By Hölder inequality, we obtain $p>1$ , $\frac{1}{p}+\frac{1}{q}=1$ , Call $p\mathrm{,}q$ a pair of conjugate numbers.

${\displaystyle {\int }_{\Delta }^{+\infty }}\frac{1}{t^v\left(t+x_L\right)}\text{d}t\le {\left({\displaystyle {\int }_{\Delta }^{+\infty }}{\left(\frac{1}{t^v}\right)}^p\text{d}t\right)}^{\frac{1}{p}}{\left({\displaystyle {\int }_{\Delta }^{+\infty }}{\left(\frac{1}{t+x_L}\right)}^q\text{d}t\right)}^{\frac{1}{q}}$ (3.51)

while $0<v<1$ .

${\displaystyle {\int }_{\Delta }^{+\infty }}{\left(\frac{1}{t^v}\right)}^p\text{d}t={\displaystyle {\int }_{\Delta }^{+\infty }}\frac{1}{t^{vp}}\text{d}t=\frac{1}{1-vp}{x^{1-vp}|}_{\Delta }^{+\infty }$ (3.52)

while $v\ge 1$ .

${\displaystyle {\int }_{\Delta }^{+\infty }}\frac{1}{t^v\left(t+x_L\right)}\text{d}t\le {\displaystyle {\int }_{\Delta }^{+\infty }}\frac{1}{t^{\frac{1}{2}}\left(t+x_L\right)}\text{d}t$ (3.53)

By Hölder inequality,

${\displaystyle {\int }_{\Delta }^{+\infty }}\frac{1}{t^v\left(t+x_L\right)}\text{d}t=0\left(\text{when}t\to +\infty \right)$ (3.54)

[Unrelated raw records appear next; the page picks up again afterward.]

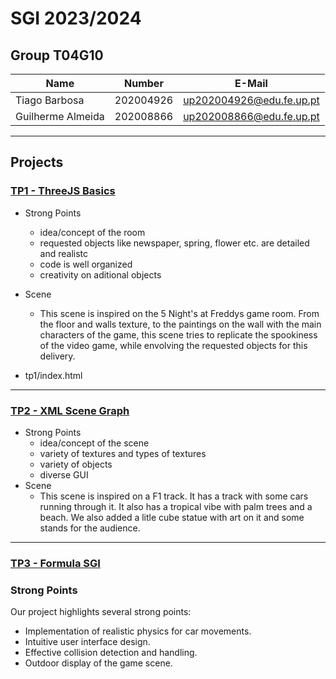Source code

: # SGI 2023/2024

## Group T04G10
| Name             | Number    | E-Mail             |
| ---------------- | --------- | ------------------ |
| Tiago Barbosa    | 202004926 | <up202004926@edu.fe.up.pt>|
| Guilherme Almeida    | 202008866 | <up202008866@edu.fe.up.pt>|

----

## Projects

### [TP1 - ThreeJS Basics](tp1)

- Strong Points
  - idea/concept of the room
  - requested objects like newspaper, spring, flower etc. are detailed and realistc
  - code is well organized
  - creativity on aditional objects  
- Scene
  - This scene is inspired on the 5 Night's at Freddys game room. From the floor and walls texture, to the paintings on the wall with the main characters of the game, this scene tries to replicate the spookiness of the video game, while envolving the requested objects for this delivery.

- tp1/index.html 

-----

### [TP2 - XML Scene Graph](tp2)

- Strong Points
  - idea/concept of the scene
  - variety of textures and types of textures
  - variety of objects
  - diverse GUI
- Scene
  - This scene is inspired on a F1 track. It has a track with some cars running through it. It also has a tropical vibe with palm trees and a beach. We also added a litle cube statue with art on it and some stands for the audience.

----

### [TP3 - Formula SGI](tp3)

### Strong Points

Our project highlights several strong points:

- Implementation of realistic physics for car movements.
- Intuitive user interface design.
- Effective collision detection and handling.
- Outdoor display of the game scene.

thus $I_{11}=0$ . For $I_{12}$ ,

$\left|I_{12}\right|=\left|{\displaystyle {\int }_{L-\Delta }^{L-1}}\frac{f\left(\tau \right)}{\tau -z}\right|\le {\displaystyle {\int }_{L-\Delta }^{L-1}}\frac{\left|f\left(\tau \right)\right|}{\left|\tau -z\right|}\left|\text{d}\tau \right|\le {\displaystyle {\int }_{L-\Delta }^{L-1}}\frac{M}{\left|\tau -z\right|}\left|\text{d}\tau \right|$ (3.55)

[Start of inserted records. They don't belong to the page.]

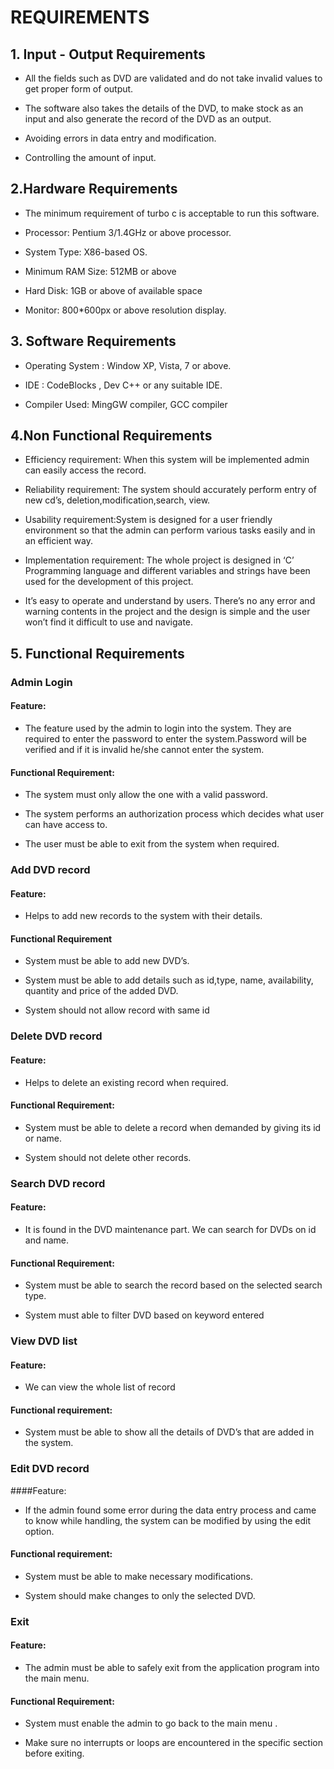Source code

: # REQUIREMENTS
## 1. Input - Output Requirements

* All the fields such as DVD are validated and do not take invalid values to get proper form of output.

* The software also takes the details of  the DVD, to make stock as an input and also generate the record of the DVD as an output.

* Avoiding errors in data entry and modification.

* Controlling the amount of input.


## 2.Hardware Requirements

* The minimum requirement of turbo c is acceptable to run this software.

*  Processor: Pentium 3/1.4GHz or above processor.

*  System Type: X86-based OS.

*  Minimum RAM Size: 512MB or above

*  Hard Disk: 1GB or above of available space

* Monitor: 800*600px or above resolution display.


## 3. Software Requirements

* Operating System : Window XP, Vista, 7 or above.

* IDE : CodeBlocks , Dev C++ or any suitable IDE.

* Compiler Used: MingGW compiler, GCC compiler 


## 4.Non Functional Requirements

* Efficiency requirement: When this system will be implemented admin can easily access the record.

* Reliability requirement: The system should accurately perform entry of new cd’s, deletion,modification,search, view.

* Usability requirement:System is designed for a user friendly environment so that the admin can perform various tasks easily and in an efficient way.

* Implementation requirement: The whole project is designed in ‘C’ Programming language and different variables and strings have been used for the development of this project. 

* It’s easy to operate and understand by users. There’s no any error and warning contents in the project and the design is simple and the user won’t find it difficult to use      and navigate.


## 5. Functional Requirements

### Admin Login

#### Feature: 
* The feature used by the admin to login into the system. They are required to enter the password to enter the system.Password will be verified and if it is invalid he/she cannot enter the system.


#### Functional Requirement:

* The system must only allow the one with a valid password.

* The system performs an  authorization process which decides what user  can have access to.

* The user must be able to exit from the system when required.

### Add DVD record
 
#### Feature:
* Helps to add new records to the system with their details.

#### Functional Requirement

* System must be able to add new DVD’s.

* System must be able to add details such as id,type, name, availability, quantity and price of the added DVD.

* System should not allow record with same id

### Delete DVD record

#### Feature:
* Helps to delete an existing record when required.

#### Functional Requirement:

* System must be able to delete a record when demanded  by giving its id or name.

* System should not delete other records.

### Search DVD record

#### Feature:
* It is found in the DVD maintenance part. We can search for DVDs on id and name.

#### Functional Requirement:

* System must be able to search the record based on the selected search type.

* System must able to filter DVD based on keyword entered

### View DVD list

#### Feature:
* We can view the whole list of record

#### Functional requirement:

* System must be able to show all the  details of DVD’s that are added in the system.

### Edit DVD record

####Feature:
* If the admin found some error during the data entry process and came to know while handling, the system can be modified by using the edit option.

#### Functional requirement:

* System must be able to make necessary modifications.

* System should make changes to only the selected DVD.

### Exit

#### Feature:
* The admin must be able to safely exit from the application program into the main menu.

#### Functional Requirement:

* System must enable the admin to go back to the main menu .

* Make sure no interrupts or loops are encountered in the specific section before exiting.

Because this is a closed interval, so $I_{12}\to 0$ (when $z\to \infty$ ). So $I_1=0$ .

For $I_2$ , $\left|x\right|<1$ .

$\left|I_2\right|=\left|{\displaystyle {\int }_{L_{-1}}^{L_1}}\frac{f\left(\tau \right)}{\tau -z}\text{d}\tau \right|\le {\displaystyle {\int }_{L_{-1}}^{L_1}}\frac{M}{\left|\tau -z\right|}\left|\text{d}\tau \right|$ (3.56)

Because this is a closed interval, so $I_2\to 0$ (when $z\to \infty$ ). For $I_3$ ,

$I_3={\displaystyle {\int }_{L_1}^{L_{+\infty }}}\frac{f\left(\tau \right)}{\tau -z}\text{d}\tau$ (3.57)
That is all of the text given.